*Activity*.
Copy the lines of the data below exactly, starting at the first and stopping after the line that contains "### 🌿 Diseases Detected"; include no pictures.

*Data under study*.
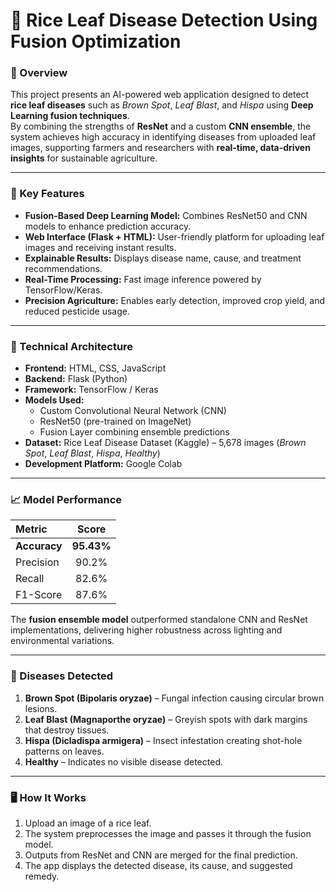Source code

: # 🌾 Rice Leaf Disease Detection Using Fusion Optimization  

### 🚀 Overview  
This project presents an AI-powered web application designed to detect **rice leaf diseases** such as *Brown Spot*, *Leaf Blast*, and *Hispa* using **Deep Learning fusion techniques**.  
By combining the strengths of **ResNet** and a custom **CNN ensemble**, the system achieves high accuracy in identifying diseases from uploaded leaf images, supporting farmers and researchers with **real-time, data-driven insights** for sustainable agriculture.  

---

### 🧠 Key Features  
- **Fusion-Based Deep Learning Model:** Combines ResNet50 and CNN models to enhance prediction accuracy.  
- **Web Interface (Flask + HTML):** User-friendly platform for uploading leaf images and receiving instant results.  
- **Explainable Results:** Displays disease name, cause, and treatment recommendations.  
- **Real-Time Processing:** Fast image inference powered by TensorFlow/Keras.  
- **Precision Agriculture:** Enables early detection, improved crop yield, and reduced pesticide usage.  

---

### 🧩 Technical Architecture  
- **Frontend:** HTML, CSS, JavaScript  
- **Backend:** Flask (Python)  
- **Framework:** TensorFlow / Keras  
- **Models Used:**  
  - Custom Convolutional Neural Network (CNN)  
  - ResNet50 (pre-trained on ImageNet)  
  - Fusion Layer combining ensemble predictions  
- **Dataset:** Rice Leaf Disease Dataset (Kaggle) – 5,678 images (*Brown Spot*, *Leaf Blast*, *Hispa*, *Healthy*)  
- **Development Platform:** Google Colab  

---

### 📈 Model Performance  
| Metric | Score |
|:--|:--:|
| **Accuracy** | **95.43%** |
| Precision | 90.2% |
| Recall | 82.6% |
| F1-Score | 87.6% |

The **fusion ensemble model** outperformed standalone CNN and ResNet implementations, delivering higher robustness across lighting and environmental variations.  

---

### 🌿 Diseases Detected  
1. **Brown Spot (Bipolaris oryzae)** – Fungal infection causing circular brown lesions.  
2. **Leaf Blast (Magnaporthe oryzae)** – Greyish spots with dark margins that destroy tissues.  
3. **Hispa (Dicladispa armigera)** – Insect infestation creating shot-hole patterns on leaves.  
4. **Healthy** – Indicates no visible disease detected.  

---

### 🖥️ How It Works  
1. Upload an image of a rice leaf.  
2. The system preprocesses the image and passes it through the fusion model.  
3. Outputs from ResNet and CNN are merged for the final prediction.  
4. The app displays the detected disease, its cause, and suggested remedy. 
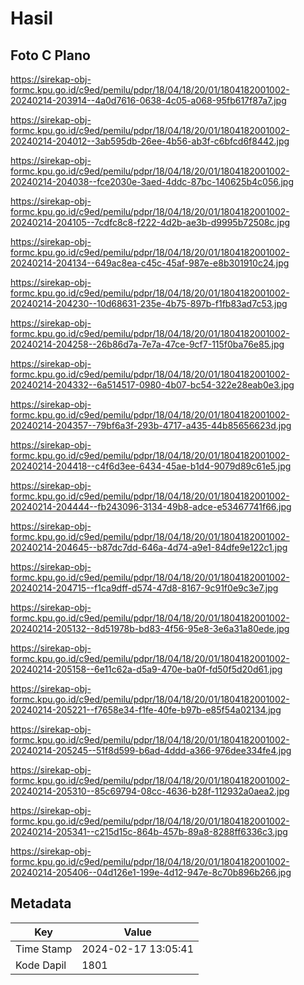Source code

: # Hasil

## Foto C Plano

https://sirekap-obj-formc.kpu.go.id/c9ed/pemilu/pdpr/18/04/18/20/01/1804182001002-20240214-203914--4a0d7616-0638-4c05-a068-95fb617f87a7.jpg

https://sirekap-obj-formc.kpu.go.id/c9ed/pemilu/pdpr/18/04/18/20/01/1804182001002-20240214-204012--3ab595db-26ee-4b56-ab3f-c6bfcd6f8442.jpg

https://sirekap-obj-formc.kpu.go.id/c9ed/pemilu/pdpr/18/04/18/20/01/1804182001002-20240214-204038--fce2030e-3aed-4ddc-87bc-140625b4c056.jpg

https://sirekap-obj-formc.kpu.go.id/c9ed/pemilu/pdpr/18/04/18/20/01/1804182001002-20240214-204105--7cdfc8c8-f222-4d2b-ae3b-d9995b72508c.jpg

https://sirekap-obj-formc.kpu.go.id/c9ed/pemilu/pdpr/18/04/18/20/01/1804182001002-20240214-204134--649ac8ea-c45c-45af-987e-e8b301910c24.jpg

https://sirekap-obj-formc.kpu.go.id/c9ed/pemilu/pdpr/18/04/18/20/01/1804182001002-20240214-204230--10d68631-235e-4b75-897b-f1fb83ad7c53.jpg

https://sirekap-obj-formc.kpu.go.id/c9ed/pemilu/pdpr/18/04/18/20/01/1804182001002-20240214-204258--26b86d7a-7e7a-47ce-9cf7-115f0ba76e85.jpg

https://sirekap-obj-formc.kpu.go.id/c9ed/pemilu/pdpr/18/04/18/20/01/1804182001002-20240214-204332--6a514517-0980-4b07-bc54-322e28eab0e3.jpg

https://sirekap-obj-formc.kpu.go.id/c9ed/pemilu/pdpr/18/04/18/20/01/1804182001002-20240214-204357--79bf6a3f-293b-4717-a435-44b85656623d.jpg

https://sirekap-obj-formc.kpu.go.id/c9ed/pemilu/pdpr/18/04/18/20/01/1804182001002-20240214-204418--c4f6d3ee-6434-45ae-b1d4-9079d89c61e5.jpg

https://sirekap-obj-formc.kpu.go.id/c9ed/pemilu/pdpr/18/04/18/20/01/1804182001002-20240214-204444--fb243096-3134-49b8-adce-e53467741f66.jpg

https://sirekap-obj-formc.kpu.go.id/c9ed/pemilu/pdpr/18/04/18/20/01/1804182001002-20240214-204645--b87dc7dd-646a-4d74-a9e1-84dfe9e122c1.jpg

https://sirekap-obj-formc.kpu.go.id/c9ed/pemilu/pdpr/18/04/18/20/01/1804182001002-20240214-204715--f1ca9dff-d574-47d8-8167-9c91f0e9c3e7.jpg

https://sirekap-obj-formc.kpu.go.id/c9ed/pemilu/pdpr/18/04/18/20/01/1804182001002-20240214-205132--8d51978b-bd83-4f56-95e8-3e6a31a80ede.jpg

https://sirekap-obj-formc.kpu.go.id/c9ed/pemilu/pdpr/18/04/18/20/01/1804182001002-20240214-205158--6e11c62a-d5a9-470e-ba0f-fd50f5d20d61.jpg

https://sirekap-obj-formc.kpu.go.id/c9ed/pemilu/pdpr/18/04/18/20/01/1804182001002-20240214-205221--f7658e34-f1fe-40fe-b97b-e85f54a02134.jpg

https://sirekap-obj-formc.kpu.go.id/c9ed/pemilu/pdpr/18/04/18/20/01/1804182001002-20240214-205245--51f8d599-b6ad-4ddd-a366-976dee334fe4.jpg

https://sirekap-obj-formc.kpu.go.id/c9ed/pemilu/pdpr/18/04/18/20/01/1804182001002-20240214-205310--85c69794-08cc-4636-b28f-112932a0aea2.jpg

https://sirekap-obj-formc.kpu.go.id/c9ed/pemilu/pdpr/18/04/18/20/01/1804182001002-20240214-205341--c215d15c-864b-457b-89a8-8288ff6336c3.jpg

https://sirekap-obj-formc.kpu.go.id/c9ed/pemilu/pdpr/18/04/18/20/01/1804182001002-20240214-205406--04d126e1-199e-4d12-947e-8c70b896b266.jpg


## Metadata

| Key        | Value               |
| ---------- | ------------------- |
| Time Stamp | 2024-02-17 13:05:41 |
| Kode Dapil | 1801                |



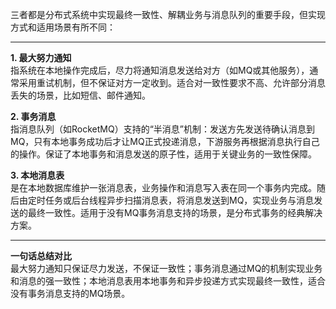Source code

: 三者都是分布式系统中实现最终一致性、解耦业务与消息队列的重要手段，但实现方式和适用场景有所不同：

---

**1. 最大努力通知**  
指系统在本地操作完成后，尽力将通知消息发送给对方（如MQ或其他服务），通常采用重试机制，但不保证对方一定收到。适合对一致性要求不高、允许部分消息丢失的场景，比如短信、邮件通知。

**2. 事务消息**  
指消息队列（如RocketMQ）支持的“半消息”机制：发送方先发送待确认消息到MQ，只有本地事务成功后才让MQ正式投递消息，下游服务再根据消息执行自己的操作。保证了本地事务和消息发送的原子性，适用于关键业务的一致性保障。

**3. 本地消息表**  
是在本地数据库维护一张消息表，业务操作和消息写入表在同一个事务内完成。随后由定时任务或后台线程异步扫描消息表，将消息发送到MQ，实现业务与消息发送的最终一致性。适用于没有MQ事务消息支持的场景，是分布式事务的经典解决方案。

---

**一句话总结对比**  
最大努力通知只保证尽力发送，不保证一致性；事务消息通过MQ的机制实现业务和消息的强一致性；本地消息表用本地事务和异步投递方式实现最终一致性，适合没有事务消息支持的MQ场景。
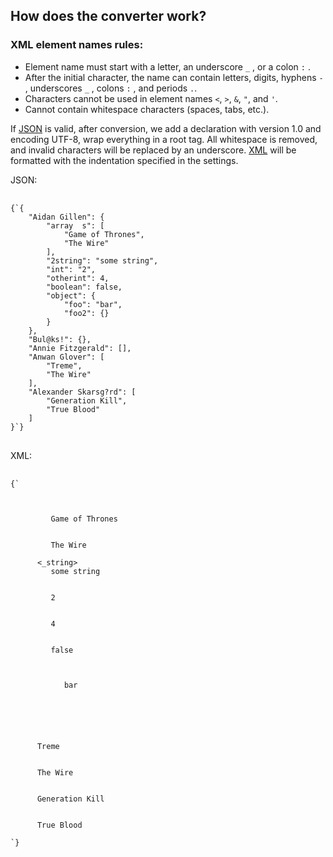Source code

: ## How does the converter work?

### XML element names rules:

-   Element name must start with a letter, an underscore `_` , or a colon `:` .
-   After the initial character, the name can contain letters, digits, hyphens `-` , underscores `_` , colons `:` , and periods `.`.
-   Characters cannot be used in element names `<`, `>`, `&`, `"`, and `'`.
-   Cannot contain whitespace characters (spaces, tabs, etc.).

If [JSON](/#jsonAnchor) is valid, after conversion, we add a declaration with version 1.0 and encoding UTF-8, wrap everything in a root tag. All whitespace is removed, and invalid characters will be replaced by an underscore. [XML](/formatter/xml#xmlAnchor) will be formatted with the indentation specified in the settings.

JSON:

<pre>

<code class="language-json hljs">{`{
    "Aidan Gillen": {
        "array  s": [
            "Game of Thrones",
            "The Wire"
        ],
        "2string": "some string",
        "int": "2",
        "otherint": 4,
        "boolean": false,
        "object": {
            "foo": "bar",
            "foo2": {}
        }
    },
    "Bul@ks!": {},
    "Annie Fitzgerald": [],
    "Anwan Glover": [
        "Treme",
        "The Wire"
    ],
    "Alexander Skarsg?rd": [
        "Generation Kill",
        "True Blood"
    ]
}`}
</code>
</pre>

XML:

<pre>

<code class="language-xml hljs">{`<?xml version="1.0" encoding="UTF-8"?>
<root>
   <AidanGillen>
      <arrays>
         Game of Thrones
      </arrays>
      <arrays>
         The Wire
      </arrays>
      <_string>
         some string
      </_string>
      <int>
         2
      </int>
      <otherint>
         4
      </otherint>
      <boolean>
         false
      </boolean>
      <object>
         <foo>
            bar
         </foo>
         <foo2/>
      </object>
   </AidanGillen>
   <Bul_ks_/>
   <AnwanGlover>
      Treme
   </AnwanGlover>
   <AnwanGlover>
      The Wire
   </AnwanGlover>
   <AlexanderSkarsg_rd>
      Generation Kill
   </AlexanderSkarsg_rd>
   <AlexanderSkarsg_rd>
      True Blood
   </AlexanderSkarsg_rd>
</root>`}
</code>
</pre>
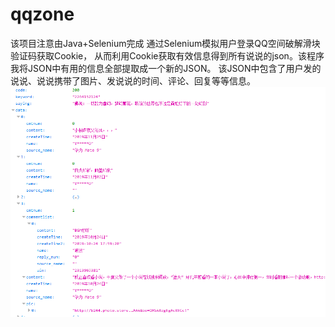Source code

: # qqzone

该项目注意由Java+Selenium完成 通过Selenium模拟用户登录QQ空间破解滑块验证码获取Cookie，
从而利用Cookie获取有效信息得到所有说说的json。该程序我将JSON中有用的信息全部提取成一个新的JSON。
该JSON中包含了用户发的说说、说说携带了图片、发说说的时间、评论、回复等等信息。
![image](https://github.com/Yun-Ge/qqzone/blob/master/G2%24QQ3%24TO3POCN%60BXM0WPWC.png)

*Task answer*.
Source code

: # 🌾 Rice Leaf Disease Detection Using Fusion Optimization  

### 🚀 Overview  
This project presents an AI-powered web application designed to detect **rice leaf diseases** such as *Brown Spot*, *Leaf Blast*, and *Hispa* using **Deep Learning fusion techniques**.  
By combining the strengths of **ResNet** and a custom **CNN ensemble**, the system achieves high accuracy in identifying diseases from uploaded leaf images, supporting farmers and researchers with **real-time, data-driven insights** for sustainable agriculture.  

---

### 🧠 Key Features  
- **Fusion-Based Deep Learning Model:** Combines ResNet50 and CNN models to enhance prediction accuracy.  
- **Web Interface (Flask + HTML):** User-friendly platform for uploading leaf images and receiving instant results.  
- **Explainable Results:** Displays disease name, cause, and treatment recommendations.  
- **Real-Time Processing:** Fast image inference powered by TensorFlow/Keras.  
- **Precision Agriculture:** Enables early detection, improved crop yield, and reduced pesticide usage.  

---

### 🧩 Technical Architecture  
- **Frontend:** HTML, CSS, JavaScript  
- **Backend:** Flask (Python)  
- **Framework:** TensorFlow / Keras  
- **Models Used:**  
  - Custom Convolutional Neural Network (CNN)  
  - ResNet50 (pre-trained on ImageNet)  
  - Fusion Layer combining ensemble predictions  
- **Dataset:** Rice Leaf Disease Dataset (Kaggle) – 5,678 images (*Brown Spot*, *Leaf Blast*, *Hispa*, *Healthy*)  
- **Development Platform:** Google Colab  

---

### 📈 Model Performance  
| Metric | Score |
|:--|:--:|
| **Accuracy** | **95.43%** |
| Precision | 90.2% |
| Recall | 82.6% |
| F1-Score | 87.6% |

The **fusion ensemble model** outperformed standalone CNN and ResNet implementations, delivering higher robustness across lighting and environmental variations.  

---

### 🌿 Diseases Detected  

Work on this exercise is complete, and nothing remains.